Intervention de Frédérique Dumas

Séance en hémicycle du mercredi 22 janvier 2020 à 15h00
Haine sur internet — Article 3

Photo issue du site de l'Assemblée nationale ou de WikipediaFrédérique Dumas :

Je remercie mes collègues pour leur soutien, acquis dès la première lecture.

Je voudrais quant à moi revenir sur le fond du sujet. « Le marché de l'attention, c'est la société de la fatigue », écrit Bruno Patino, auteur de La Civilisation du poisson rouge. « Nous devons passer d'une économie de la captation de l'attention à une économie qui régénère de l'attention. Celle-ci doit nous faire gagner du temps et créer du lien social », écrit Tristan Harris, co-créateur du Time Well Spent movement.

Afin d'être en mesure d'assurer cette liberté, il est nécessaire de pouvoir quitter librement les plateformes mondiales, qui hiérarchisent à des fins commerciales les contenus qu'elles diffusent, suivant le modèle de « l'économie de l'attention » – sans que cela implique de rompre les liens interpersonnels qu'ont tissés leurs utilisateurs.

Ce n'est pas la seule condition bien sûr, mais c'est une des conditions. Toutes les quarante secondes en moyenne, nous sommes sollicités par une nouvelle activité.

Notre attention est captée mais également manipulée à travers l'exploitation de nos biais cognitifs.

Si nous voulons passer au développement de comportements « digital éthiques », il faut y inciter les plateformes : il est fondamental de permettre le renforcement de toute forme d'automodération viable, comme c'est le cas sur de nombreux forums et plateformes à taille humaine, qui ont peuplé le web depuis ses débuts, et qui reposent sur une modération réalisée directement par leur communauté, impliquée et à ce stade généralement bénévole.

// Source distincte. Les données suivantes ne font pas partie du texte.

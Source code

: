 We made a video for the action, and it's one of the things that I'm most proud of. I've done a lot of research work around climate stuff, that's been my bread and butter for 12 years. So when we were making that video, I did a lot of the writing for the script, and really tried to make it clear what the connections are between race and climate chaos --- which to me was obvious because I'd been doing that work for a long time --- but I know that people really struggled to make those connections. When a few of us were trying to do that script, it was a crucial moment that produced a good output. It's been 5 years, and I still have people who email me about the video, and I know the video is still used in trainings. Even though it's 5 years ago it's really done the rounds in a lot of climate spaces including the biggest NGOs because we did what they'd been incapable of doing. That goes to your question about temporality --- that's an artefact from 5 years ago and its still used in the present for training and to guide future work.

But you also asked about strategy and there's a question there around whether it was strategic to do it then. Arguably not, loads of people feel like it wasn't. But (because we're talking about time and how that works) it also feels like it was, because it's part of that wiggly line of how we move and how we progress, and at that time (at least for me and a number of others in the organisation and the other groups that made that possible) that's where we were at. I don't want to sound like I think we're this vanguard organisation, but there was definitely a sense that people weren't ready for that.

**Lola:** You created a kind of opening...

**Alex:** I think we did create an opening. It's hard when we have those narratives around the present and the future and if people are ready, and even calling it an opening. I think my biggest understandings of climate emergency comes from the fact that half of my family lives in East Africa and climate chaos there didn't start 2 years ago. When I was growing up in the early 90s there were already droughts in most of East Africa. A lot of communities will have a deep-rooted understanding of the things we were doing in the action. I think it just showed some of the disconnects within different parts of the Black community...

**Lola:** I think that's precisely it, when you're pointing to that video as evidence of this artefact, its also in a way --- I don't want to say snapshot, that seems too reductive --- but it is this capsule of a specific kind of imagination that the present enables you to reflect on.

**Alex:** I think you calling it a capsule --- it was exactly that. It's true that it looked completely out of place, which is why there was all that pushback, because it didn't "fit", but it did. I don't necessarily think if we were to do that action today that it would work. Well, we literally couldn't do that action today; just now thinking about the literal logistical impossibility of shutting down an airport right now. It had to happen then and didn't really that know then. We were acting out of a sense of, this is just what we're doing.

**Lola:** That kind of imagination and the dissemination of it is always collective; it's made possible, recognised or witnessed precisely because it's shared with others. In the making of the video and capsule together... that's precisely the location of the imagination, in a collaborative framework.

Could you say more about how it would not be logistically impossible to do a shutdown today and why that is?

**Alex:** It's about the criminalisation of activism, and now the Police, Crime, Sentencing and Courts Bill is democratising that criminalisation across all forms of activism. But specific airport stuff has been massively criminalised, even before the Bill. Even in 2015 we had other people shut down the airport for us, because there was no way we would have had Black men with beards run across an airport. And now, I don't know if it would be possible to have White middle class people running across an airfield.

Le présent amendement vise à permettre aux utilisateurs de plateformes mondiales de migrer vers d'autres services équivalents mais décentralisés, tout en pouvant continuer d'échanger avec les utilisateurs d'autres plateformes.

C'est donc bien une liberté supplémentaire qui est proposée et qui redonne sa chance à chacun.

Cet objectif serait atteint si l'on obligeait les plateformes géantes qui hiérarchisent les contenus à des fins commerciales, telles que déjà définies en droit français, à devenir interopérables.

Madame la rapporteure, vous avez écrit dans l'exposé sommaire de votre amendement visant à supprimer la disposition adoptée par le Sénat que la question de l'interopérabilité méritait d'être traitée de façon plus globale et à l'échelon européen.

Vous estimez donc que les mesures inscrites à l'article 1er peuvent être adoptées au niveau français, mais que ce dispositif de nature structurante doit faire l'objet d'un traitement européen.

Nous sommes d'accord avec cette possibilité, cependant, persuadés que M. le secrétaire d'État va nous proposer plus tard un projet de loi systémique de régulation incluant cette mesure, nous trouvons dommage que vous ayez refusé de l'inscrire dans ce texte.